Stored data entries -
────────

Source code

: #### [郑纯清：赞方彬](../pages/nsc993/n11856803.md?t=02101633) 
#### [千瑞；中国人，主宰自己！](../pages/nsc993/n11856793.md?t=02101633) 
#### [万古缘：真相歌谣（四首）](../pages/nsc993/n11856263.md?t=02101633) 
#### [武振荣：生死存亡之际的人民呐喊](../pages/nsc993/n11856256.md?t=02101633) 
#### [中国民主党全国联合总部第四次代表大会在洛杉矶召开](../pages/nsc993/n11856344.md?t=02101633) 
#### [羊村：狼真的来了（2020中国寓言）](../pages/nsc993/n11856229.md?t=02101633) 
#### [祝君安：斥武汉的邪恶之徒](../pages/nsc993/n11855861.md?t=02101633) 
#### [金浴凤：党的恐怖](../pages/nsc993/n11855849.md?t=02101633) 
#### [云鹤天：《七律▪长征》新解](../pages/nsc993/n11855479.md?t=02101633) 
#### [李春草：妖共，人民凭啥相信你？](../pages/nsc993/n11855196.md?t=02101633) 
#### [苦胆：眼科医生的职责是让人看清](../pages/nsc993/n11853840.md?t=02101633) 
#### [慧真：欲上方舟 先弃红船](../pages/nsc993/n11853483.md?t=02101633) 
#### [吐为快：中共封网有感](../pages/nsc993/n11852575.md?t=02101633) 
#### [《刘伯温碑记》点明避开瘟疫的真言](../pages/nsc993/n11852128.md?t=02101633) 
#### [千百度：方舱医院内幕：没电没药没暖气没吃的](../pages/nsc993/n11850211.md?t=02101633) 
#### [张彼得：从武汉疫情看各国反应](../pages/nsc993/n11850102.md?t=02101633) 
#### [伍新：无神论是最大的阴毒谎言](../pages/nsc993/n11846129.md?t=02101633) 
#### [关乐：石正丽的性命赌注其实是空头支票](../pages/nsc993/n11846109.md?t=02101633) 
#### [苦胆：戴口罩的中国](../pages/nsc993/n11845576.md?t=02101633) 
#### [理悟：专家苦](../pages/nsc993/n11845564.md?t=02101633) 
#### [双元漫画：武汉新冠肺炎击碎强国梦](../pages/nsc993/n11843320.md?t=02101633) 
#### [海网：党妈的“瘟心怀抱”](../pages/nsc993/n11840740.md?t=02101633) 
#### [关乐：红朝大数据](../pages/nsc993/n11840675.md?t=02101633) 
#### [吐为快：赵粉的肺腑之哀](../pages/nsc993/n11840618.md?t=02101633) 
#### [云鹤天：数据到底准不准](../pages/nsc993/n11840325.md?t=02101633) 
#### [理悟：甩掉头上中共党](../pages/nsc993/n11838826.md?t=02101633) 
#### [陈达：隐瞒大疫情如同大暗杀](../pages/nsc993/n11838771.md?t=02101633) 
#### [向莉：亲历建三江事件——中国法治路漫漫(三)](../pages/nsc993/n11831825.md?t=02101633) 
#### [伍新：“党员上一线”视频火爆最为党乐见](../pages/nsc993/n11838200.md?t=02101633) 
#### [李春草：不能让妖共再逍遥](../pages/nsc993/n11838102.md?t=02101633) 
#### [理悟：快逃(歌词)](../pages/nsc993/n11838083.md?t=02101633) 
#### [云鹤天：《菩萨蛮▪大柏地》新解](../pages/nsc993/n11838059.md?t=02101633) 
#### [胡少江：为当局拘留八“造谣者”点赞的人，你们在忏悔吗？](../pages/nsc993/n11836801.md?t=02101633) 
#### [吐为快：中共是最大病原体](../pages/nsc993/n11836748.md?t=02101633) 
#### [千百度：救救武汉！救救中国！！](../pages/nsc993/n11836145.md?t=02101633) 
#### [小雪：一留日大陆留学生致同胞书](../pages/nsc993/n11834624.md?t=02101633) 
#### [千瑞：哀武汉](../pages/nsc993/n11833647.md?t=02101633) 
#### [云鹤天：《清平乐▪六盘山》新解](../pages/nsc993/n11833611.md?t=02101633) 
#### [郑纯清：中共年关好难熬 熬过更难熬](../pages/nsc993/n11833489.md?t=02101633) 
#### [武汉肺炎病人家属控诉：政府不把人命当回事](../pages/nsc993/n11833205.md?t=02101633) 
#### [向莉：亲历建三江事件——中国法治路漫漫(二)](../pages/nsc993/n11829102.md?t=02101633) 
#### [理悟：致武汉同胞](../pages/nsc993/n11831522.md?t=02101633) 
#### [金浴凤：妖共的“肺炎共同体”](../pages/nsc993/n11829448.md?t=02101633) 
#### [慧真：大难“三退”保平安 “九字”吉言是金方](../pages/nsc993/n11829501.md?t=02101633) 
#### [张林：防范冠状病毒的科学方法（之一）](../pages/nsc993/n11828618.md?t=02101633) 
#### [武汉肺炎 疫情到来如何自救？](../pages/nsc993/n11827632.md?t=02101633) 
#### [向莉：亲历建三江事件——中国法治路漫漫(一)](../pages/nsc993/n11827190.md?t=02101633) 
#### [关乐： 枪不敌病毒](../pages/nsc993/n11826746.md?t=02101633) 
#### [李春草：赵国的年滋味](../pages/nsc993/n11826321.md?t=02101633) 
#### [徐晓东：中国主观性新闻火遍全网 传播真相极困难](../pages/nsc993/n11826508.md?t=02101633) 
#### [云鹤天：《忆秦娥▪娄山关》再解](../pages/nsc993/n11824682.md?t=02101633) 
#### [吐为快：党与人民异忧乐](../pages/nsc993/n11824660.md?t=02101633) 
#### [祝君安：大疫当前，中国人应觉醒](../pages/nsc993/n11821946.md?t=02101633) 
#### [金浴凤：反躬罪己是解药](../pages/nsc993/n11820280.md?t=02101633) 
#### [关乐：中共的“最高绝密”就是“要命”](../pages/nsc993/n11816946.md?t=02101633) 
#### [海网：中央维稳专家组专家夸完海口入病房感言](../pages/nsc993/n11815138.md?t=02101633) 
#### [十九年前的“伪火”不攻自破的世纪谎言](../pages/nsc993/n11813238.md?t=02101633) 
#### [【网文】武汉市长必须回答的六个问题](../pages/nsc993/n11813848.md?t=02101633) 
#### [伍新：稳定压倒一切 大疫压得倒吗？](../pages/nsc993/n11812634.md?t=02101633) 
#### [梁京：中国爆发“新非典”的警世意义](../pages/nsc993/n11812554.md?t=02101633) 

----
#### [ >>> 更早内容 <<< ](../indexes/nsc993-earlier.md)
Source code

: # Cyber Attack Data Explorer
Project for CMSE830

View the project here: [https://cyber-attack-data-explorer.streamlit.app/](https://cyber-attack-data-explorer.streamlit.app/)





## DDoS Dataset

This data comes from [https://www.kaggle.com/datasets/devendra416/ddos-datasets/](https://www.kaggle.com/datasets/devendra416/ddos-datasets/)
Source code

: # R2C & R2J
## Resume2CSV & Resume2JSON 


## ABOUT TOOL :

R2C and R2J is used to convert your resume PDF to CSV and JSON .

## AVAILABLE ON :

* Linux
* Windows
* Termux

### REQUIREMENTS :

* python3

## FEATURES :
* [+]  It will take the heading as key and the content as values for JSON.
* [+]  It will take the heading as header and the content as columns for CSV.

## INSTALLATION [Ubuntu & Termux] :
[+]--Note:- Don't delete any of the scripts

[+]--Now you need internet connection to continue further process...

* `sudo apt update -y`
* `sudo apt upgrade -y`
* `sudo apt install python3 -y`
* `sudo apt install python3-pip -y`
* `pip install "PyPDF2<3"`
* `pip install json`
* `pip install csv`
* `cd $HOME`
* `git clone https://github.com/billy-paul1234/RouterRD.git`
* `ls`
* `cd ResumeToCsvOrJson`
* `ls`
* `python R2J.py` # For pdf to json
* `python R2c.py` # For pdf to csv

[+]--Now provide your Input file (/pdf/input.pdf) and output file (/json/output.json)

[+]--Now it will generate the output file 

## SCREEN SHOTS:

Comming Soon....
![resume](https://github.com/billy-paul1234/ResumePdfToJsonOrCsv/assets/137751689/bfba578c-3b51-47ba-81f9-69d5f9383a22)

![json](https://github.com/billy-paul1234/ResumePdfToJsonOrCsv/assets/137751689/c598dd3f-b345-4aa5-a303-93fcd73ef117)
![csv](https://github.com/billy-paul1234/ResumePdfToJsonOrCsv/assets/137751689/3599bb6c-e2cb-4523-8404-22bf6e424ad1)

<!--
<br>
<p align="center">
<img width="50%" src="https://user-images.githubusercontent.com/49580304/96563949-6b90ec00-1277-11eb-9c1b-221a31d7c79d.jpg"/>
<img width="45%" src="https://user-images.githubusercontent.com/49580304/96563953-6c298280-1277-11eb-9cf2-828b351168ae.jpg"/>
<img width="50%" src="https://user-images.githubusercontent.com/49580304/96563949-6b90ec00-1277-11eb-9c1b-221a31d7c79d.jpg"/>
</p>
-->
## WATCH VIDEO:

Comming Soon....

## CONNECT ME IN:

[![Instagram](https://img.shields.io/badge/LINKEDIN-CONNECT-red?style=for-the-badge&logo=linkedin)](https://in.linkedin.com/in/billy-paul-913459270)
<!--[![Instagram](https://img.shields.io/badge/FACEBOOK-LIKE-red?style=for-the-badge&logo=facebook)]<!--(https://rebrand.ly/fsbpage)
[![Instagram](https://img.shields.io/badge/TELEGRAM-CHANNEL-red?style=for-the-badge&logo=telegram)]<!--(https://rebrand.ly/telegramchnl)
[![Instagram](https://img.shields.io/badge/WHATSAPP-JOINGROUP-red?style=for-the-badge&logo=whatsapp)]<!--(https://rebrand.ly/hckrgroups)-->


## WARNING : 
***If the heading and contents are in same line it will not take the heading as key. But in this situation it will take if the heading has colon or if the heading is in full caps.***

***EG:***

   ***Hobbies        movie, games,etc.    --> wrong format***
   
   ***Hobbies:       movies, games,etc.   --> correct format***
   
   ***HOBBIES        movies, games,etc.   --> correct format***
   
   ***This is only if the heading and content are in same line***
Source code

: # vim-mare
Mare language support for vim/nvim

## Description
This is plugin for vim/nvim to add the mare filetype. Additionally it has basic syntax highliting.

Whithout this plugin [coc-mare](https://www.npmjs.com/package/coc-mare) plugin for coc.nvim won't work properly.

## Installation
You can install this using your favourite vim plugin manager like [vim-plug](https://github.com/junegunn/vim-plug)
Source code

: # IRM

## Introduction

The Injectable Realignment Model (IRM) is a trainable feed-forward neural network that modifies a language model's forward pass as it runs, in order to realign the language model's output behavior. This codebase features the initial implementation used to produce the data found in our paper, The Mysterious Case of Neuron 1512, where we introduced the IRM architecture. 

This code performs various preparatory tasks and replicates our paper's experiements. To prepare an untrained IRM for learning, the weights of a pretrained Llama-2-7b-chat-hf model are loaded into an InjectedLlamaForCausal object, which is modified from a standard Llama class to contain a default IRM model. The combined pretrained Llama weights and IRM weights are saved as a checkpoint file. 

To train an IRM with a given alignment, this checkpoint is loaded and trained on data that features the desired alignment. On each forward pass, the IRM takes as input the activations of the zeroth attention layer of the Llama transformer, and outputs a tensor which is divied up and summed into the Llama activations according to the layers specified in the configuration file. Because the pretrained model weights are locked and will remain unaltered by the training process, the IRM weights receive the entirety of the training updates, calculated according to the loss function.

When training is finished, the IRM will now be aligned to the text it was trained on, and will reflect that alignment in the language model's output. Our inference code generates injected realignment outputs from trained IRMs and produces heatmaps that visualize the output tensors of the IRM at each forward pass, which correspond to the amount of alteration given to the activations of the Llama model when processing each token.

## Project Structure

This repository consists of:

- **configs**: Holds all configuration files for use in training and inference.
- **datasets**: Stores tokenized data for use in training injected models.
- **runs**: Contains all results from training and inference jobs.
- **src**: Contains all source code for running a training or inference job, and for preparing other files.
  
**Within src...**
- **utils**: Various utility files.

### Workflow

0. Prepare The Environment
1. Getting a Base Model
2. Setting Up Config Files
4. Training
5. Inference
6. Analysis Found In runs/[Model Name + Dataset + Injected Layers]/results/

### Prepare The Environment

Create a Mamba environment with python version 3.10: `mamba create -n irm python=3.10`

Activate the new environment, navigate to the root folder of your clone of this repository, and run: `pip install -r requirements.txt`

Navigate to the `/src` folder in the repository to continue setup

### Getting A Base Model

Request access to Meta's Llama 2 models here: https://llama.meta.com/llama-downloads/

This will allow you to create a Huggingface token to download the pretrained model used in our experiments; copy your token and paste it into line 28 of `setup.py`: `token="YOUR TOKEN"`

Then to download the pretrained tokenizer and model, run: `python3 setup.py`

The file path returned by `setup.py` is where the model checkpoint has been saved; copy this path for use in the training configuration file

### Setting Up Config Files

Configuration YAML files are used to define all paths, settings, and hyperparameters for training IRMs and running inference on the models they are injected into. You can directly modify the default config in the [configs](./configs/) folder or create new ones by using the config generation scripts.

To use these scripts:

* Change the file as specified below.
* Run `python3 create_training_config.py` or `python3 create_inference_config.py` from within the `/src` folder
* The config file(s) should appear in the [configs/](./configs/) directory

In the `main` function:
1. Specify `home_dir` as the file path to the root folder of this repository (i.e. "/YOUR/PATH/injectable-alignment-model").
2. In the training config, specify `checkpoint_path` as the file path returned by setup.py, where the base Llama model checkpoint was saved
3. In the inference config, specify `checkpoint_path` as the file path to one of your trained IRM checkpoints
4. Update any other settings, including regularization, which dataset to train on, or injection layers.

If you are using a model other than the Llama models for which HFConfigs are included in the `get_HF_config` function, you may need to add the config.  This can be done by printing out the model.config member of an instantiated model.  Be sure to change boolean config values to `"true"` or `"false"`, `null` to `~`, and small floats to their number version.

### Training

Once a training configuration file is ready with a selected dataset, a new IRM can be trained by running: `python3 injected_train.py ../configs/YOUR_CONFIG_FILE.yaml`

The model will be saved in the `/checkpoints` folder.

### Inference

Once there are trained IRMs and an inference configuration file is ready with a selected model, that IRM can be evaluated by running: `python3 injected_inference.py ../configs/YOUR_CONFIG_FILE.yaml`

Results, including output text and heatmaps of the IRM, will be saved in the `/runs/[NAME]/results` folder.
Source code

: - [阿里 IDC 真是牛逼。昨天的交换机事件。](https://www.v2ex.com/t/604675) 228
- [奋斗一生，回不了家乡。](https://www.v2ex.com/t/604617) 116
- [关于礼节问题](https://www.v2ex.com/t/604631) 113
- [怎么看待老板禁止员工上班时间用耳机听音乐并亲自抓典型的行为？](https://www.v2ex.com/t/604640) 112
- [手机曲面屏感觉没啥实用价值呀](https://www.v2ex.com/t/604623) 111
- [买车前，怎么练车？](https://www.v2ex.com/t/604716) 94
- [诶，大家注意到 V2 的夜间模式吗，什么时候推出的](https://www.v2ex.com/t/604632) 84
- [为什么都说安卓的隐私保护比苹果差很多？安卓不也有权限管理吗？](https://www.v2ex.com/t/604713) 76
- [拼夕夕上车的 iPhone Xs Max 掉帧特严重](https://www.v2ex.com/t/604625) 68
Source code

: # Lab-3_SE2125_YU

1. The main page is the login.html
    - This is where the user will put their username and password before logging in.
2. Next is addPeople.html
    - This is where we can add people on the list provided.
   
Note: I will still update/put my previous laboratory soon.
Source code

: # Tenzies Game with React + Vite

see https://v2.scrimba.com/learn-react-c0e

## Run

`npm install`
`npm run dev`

────────

TASK DETAILS -
Search the entries for the word "亲历建三江事件" and copy every line that holds it.

RESULT FOR THIS EXERCISE -
#### [向莉：亲历建三江事件——中国法治路漫漫(三)](../pages/nsc993/n11831825.md?t=02101633) 
#### [向莉：亲历建三江事件——中国法治路漫漫(二)](../pages/nsc993/n11829102.md?t=02101633) 
#### [向莉：亲历建三江事件——中国法治路漫漫(一)](../pages/nsc993/n11827190.md?t=02101633) 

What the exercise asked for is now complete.